- _YOUR GOAL_
Below is some data. Retype exactly the lines starting at the one with "1. **Utility (AKA" and ending at the one with "1. **Transformation context**: object".

- _RECORD EXTRACTS_
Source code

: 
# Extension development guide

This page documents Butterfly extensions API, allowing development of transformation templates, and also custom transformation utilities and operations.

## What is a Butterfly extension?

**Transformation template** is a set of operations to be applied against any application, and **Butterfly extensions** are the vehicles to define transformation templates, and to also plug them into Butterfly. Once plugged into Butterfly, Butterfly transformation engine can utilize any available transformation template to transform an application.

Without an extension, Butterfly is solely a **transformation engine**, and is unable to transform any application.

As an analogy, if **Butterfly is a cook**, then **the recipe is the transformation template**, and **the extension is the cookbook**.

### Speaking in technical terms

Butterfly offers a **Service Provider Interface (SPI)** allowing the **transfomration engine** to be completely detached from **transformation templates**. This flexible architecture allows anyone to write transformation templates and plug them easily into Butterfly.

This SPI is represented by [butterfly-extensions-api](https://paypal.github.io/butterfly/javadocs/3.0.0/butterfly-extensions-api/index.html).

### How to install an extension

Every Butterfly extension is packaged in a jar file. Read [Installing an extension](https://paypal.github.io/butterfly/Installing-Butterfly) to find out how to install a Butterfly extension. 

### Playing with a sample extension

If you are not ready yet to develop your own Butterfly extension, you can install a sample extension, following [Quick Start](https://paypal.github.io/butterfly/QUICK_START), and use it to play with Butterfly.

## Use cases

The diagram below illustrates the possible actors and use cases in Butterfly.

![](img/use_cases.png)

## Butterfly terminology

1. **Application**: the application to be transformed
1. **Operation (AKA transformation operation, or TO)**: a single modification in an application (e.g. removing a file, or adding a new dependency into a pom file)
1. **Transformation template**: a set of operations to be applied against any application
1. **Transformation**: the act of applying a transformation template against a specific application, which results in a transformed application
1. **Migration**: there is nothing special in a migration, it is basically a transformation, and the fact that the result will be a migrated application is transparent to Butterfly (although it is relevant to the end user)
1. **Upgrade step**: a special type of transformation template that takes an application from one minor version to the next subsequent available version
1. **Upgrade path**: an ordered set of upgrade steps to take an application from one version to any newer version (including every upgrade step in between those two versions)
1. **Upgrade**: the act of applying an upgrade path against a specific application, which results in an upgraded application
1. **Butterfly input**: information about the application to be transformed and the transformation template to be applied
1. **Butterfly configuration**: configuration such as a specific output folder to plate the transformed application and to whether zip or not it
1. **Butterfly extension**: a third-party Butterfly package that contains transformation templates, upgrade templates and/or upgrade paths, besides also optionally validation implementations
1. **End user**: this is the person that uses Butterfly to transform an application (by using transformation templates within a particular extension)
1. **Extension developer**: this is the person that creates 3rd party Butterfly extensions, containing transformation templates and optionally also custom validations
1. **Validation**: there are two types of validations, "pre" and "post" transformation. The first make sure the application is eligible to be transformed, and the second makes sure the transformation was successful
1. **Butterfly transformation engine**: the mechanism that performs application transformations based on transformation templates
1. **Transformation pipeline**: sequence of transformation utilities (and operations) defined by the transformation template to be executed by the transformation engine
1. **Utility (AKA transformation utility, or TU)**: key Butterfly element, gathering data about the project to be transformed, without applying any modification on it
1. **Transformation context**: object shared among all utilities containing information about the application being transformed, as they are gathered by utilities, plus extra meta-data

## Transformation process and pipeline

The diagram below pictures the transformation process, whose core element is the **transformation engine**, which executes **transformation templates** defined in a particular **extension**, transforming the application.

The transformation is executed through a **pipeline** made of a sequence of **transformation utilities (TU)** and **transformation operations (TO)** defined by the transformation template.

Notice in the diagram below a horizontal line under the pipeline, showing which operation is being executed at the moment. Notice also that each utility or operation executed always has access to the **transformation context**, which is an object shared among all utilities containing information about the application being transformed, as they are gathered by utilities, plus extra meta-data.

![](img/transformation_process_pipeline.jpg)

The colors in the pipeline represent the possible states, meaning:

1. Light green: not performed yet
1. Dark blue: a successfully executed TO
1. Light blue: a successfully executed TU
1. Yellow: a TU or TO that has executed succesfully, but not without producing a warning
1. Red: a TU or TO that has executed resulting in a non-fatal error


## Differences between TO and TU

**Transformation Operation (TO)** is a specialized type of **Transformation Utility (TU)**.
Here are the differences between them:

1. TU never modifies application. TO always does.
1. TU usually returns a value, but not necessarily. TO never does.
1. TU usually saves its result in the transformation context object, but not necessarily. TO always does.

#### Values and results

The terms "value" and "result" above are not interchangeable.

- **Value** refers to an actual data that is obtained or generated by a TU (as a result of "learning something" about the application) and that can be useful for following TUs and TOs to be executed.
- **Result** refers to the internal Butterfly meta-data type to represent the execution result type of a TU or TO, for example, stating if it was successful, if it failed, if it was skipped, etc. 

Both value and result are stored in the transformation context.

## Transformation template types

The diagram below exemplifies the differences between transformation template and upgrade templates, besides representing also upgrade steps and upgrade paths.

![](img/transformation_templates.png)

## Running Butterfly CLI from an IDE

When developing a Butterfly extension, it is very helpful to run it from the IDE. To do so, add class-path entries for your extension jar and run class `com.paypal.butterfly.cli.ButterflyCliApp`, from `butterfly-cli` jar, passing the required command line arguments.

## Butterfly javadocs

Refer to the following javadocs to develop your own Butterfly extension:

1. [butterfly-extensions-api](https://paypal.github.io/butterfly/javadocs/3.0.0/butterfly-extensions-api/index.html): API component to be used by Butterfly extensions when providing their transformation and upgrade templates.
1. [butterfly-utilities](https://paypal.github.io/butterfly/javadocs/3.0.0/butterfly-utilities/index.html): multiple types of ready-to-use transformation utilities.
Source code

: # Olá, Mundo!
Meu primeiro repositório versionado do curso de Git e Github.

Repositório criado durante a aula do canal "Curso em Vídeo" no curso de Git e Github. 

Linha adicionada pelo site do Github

- _RESPONSE AREA_
1. **Utility (AKA transformation utility, or TU)**: key Butterfly element, gathering data about the project to be transformed, without applying any modification on it
1. **Transformation context**: object shared among all utilities containing information about the application being transformed, as they are gathered by utilities, plus extra meta-data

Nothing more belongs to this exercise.